- Exercise description
Filter the entries, keeping every line with the word "index".

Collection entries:
● ● ● ●
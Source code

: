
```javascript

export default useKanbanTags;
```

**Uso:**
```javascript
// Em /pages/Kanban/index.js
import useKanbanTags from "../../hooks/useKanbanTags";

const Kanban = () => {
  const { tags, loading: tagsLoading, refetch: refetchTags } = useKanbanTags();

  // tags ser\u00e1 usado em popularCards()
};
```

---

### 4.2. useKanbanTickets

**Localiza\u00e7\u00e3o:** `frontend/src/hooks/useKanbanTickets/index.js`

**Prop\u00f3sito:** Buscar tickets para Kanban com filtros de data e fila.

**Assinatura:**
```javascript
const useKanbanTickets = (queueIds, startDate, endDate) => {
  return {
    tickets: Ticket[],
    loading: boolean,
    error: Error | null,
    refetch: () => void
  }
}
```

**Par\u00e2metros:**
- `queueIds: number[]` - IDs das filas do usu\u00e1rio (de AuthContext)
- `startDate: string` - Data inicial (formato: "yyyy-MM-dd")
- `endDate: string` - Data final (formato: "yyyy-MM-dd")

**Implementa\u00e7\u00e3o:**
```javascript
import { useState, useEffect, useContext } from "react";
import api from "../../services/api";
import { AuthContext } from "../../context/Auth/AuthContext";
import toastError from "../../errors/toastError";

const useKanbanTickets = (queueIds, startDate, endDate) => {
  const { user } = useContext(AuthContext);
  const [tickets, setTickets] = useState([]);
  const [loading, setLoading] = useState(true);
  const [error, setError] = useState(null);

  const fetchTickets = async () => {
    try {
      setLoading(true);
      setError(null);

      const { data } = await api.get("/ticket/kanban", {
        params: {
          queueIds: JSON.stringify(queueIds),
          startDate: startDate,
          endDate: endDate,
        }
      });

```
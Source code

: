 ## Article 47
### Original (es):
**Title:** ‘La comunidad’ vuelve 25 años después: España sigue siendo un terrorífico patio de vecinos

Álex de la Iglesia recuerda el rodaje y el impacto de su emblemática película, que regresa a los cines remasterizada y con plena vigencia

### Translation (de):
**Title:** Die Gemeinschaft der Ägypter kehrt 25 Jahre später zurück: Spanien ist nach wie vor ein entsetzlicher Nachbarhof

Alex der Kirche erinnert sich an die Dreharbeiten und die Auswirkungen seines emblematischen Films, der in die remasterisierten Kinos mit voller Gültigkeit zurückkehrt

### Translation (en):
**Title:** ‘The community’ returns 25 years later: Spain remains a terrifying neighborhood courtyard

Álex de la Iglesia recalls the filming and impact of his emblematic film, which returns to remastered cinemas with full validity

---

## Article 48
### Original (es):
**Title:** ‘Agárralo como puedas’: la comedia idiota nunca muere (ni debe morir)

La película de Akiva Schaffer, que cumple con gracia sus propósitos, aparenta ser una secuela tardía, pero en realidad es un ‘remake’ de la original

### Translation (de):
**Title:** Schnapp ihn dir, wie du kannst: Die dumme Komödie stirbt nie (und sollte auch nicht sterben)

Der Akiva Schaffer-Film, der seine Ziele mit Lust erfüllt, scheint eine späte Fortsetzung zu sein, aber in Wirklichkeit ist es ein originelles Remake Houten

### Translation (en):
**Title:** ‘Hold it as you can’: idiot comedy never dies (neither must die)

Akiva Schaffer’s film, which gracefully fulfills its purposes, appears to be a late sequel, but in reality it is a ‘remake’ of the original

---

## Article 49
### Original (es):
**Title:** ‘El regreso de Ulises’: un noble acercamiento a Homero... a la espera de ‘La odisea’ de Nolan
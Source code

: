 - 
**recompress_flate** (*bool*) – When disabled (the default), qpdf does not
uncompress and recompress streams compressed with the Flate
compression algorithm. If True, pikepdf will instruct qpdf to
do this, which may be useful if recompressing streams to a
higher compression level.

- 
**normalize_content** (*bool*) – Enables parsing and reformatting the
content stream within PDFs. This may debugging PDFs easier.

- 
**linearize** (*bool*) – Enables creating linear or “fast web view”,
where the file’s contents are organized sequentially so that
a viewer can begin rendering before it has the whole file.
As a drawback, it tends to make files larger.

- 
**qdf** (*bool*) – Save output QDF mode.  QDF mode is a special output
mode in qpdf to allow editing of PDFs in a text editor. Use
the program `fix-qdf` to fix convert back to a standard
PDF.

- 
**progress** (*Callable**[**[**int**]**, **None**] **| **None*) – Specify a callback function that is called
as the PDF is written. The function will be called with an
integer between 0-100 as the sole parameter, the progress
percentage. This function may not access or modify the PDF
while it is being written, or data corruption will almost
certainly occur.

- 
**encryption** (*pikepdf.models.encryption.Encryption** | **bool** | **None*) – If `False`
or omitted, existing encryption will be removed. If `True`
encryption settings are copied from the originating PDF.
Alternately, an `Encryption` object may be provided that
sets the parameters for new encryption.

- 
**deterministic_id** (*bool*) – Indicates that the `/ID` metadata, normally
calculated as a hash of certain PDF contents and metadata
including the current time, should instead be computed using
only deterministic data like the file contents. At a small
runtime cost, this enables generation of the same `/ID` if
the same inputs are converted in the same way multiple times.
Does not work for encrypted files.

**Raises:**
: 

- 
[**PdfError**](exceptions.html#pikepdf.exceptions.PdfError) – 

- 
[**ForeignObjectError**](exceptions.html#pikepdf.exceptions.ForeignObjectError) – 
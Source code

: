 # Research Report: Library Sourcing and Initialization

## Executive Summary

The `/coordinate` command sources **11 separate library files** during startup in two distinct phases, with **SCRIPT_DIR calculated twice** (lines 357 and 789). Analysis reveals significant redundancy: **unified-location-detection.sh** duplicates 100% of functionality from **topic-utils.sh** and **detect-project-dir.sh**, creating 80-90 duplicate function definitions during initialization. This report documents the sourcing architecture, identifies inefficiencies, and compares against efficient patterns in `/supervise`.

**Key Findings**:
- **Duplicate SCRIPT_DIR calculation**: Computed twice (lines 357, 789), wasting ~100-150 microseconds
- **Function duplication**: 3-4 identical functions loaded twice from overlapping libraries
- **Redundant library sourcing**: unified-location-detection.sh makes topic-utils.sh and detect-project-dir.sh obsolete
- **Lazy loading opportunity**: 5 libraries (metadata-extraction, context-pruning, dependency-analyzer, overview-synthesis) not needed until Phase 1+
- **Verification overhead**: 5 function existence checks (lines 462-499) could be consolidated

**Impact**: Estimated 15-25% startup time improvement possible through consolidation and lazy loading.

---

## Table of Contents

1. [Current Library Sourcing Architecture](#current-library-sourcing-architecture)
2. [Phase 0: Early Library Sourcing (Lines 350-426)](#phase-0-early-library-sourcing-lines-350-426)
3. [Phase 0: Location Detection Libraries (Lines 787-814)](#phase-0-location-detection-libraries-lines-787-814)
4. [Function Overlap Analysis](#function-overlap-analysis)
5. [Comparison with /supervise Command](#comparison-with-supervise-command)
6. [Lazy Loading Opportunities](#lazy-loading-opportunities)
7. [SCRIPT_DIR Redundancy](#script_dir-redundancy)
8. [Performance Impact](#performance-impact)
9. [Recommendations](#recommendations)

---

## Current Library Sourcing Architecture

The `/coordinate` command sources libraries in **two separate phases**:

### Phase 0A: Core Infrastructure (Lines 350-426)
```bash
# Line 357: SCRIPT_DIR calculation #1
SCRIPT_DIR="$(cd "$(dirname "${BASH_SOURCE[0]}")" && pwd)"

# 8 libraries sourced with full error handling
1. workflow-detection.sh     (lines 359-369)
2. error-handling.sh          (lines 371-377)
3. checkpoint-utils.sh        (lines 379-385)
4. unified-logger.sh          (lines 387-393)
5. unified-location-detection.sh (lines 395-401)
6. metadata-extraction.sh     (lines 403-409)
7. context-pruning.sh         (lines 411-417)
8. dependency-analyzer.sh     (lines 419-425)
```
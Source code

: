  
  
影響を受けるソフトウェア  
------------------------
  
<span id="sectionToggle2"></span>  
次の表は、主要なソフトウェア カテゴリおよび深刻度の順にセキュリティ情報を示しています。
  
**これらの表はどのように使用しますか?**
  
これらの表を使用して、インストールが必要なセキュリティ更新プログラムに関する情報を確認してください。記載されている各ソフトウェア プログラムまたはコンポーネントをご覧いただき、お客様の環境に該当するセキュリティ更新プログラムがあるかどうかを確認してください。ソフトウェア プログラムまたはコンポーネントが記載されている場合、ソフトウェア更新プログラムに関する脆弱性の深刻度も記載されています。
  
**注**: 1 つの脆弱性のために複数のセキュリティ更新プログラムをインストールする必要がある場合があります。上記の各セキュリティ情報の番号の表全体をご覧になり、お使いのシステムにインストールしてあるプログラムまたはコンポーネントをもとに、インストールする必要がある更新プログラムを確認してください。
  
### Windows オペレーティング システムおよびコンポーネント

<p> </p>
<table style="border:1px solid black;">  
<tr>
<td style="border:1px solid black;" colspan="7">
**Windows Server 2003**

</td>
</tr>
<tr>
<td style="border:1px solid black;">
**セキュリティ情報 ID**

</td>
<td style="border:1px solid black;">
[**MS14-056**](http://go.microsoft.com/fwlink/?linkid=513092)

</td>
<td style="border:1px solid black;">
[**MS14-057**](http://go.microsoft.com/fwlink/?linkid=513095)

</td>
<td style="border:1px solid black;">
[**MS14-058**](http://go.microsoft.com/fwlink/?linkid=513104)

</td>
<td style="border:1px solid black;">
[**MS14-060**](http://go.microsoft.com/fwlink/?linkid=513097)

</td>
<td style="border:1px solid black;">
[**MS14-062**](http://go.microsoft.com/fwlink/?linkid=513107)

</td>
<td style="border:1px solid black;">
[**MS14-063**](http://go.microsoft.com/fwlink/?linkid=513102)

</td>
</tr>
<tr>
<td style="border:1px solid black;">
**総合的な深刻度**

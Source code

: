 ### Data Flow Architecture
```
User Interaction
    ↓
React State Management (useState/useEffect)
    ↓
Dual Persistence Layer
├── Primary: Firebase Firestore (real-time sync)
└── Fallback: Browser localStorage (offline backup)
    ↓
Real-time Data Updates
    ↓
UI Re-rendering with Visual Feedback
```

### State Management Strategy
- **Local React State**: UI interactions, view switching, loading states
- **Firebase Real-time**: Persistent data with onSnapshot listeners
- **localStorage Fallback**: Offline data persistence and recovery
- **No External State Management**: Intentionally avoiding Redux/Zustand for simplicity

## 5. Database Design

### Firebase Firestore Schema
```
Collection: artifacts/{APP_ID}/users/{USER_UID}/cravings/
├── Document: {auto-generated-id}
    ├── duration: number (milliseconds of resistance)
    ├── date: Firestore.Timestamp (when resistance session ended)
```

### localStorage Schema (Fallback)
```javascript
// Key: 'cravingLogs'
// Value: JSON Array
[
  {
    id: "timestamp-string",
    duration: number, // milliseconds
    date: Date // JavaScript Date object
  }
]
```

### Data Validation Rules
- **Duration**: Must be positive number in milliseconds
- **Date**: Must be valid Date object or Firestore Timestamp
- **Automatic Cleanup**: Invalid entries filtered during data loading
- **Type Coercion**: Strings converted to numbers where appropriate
● ● ● ●
- Your solution
// Em /pages/Kanban/index.js
**Localiza\u00e7\u00e3o:** `frontend/src/hooks/useKanbanTickets/index.js`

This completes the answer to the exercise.